**Items listed in a dataset:**
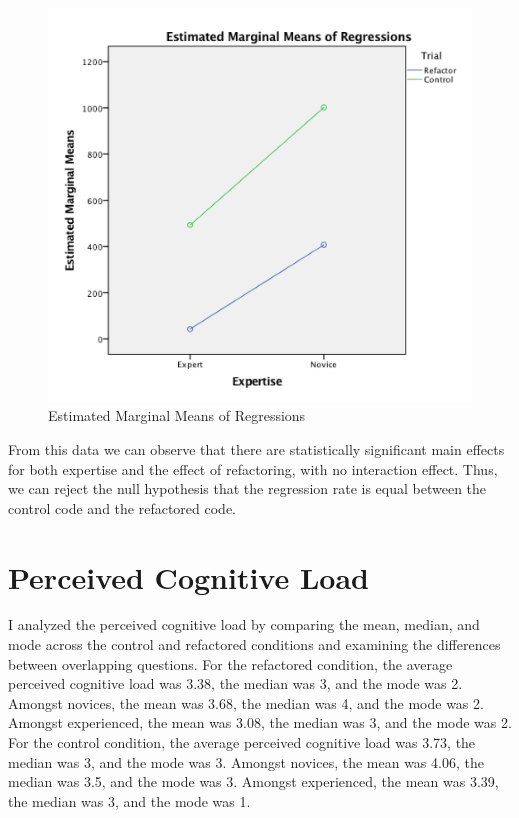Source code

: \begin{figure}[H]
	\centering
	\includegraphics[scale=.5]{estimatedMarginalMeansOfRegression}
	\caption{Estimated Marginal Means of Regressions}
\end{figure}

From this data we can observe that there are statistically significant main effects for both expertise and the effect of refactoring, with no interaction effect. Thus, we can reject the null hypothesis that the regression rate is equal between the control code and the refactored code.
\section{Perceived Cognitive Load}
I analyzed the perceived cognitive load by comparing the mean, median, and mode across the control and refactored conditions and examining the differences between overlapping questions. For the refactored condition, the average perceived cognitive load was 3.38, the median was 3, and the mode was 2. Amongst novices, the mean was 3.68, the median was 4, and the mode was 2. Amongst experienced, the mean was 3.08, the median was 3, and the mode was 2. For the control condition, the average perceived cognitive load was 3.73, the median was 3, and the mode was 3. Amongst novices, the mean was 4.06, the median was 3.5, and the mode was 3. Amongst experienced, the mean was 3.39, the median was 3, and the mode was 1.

**Problem description:** Please return every line of the records that contains the word "between".

**Problem solution:**
From this data we can observe that there are statistically significant main effects for both expertise and the effect of refactoring, with no interaction effect. Thus, we can reject the null hypothesis that the regression rate is equal between the control code and the refactored code.
I analyzed the perceived cognitive load by comparing the mean, median, and mode across the control and refactored conditions and examining the differences between overlapping questions. For the refactored condition, the average perceived cognitive load was 3.38, the median was 3, and the mode was 2. Amongst novices, the mean was 3.68, the median was 4, and the mode was 2. Amongst experienced, the mean was 3.08, the median was 3, and the mode was 2. For the control condition, the average perceived cognitive load was 3.73, the median was 3, and the mode was 3. Amongst novices, the mean was 4.06, the median was 3.5, and the mode was 3. Amongst experienced, the mean was 3.39, the median was 3, and the mode was 1.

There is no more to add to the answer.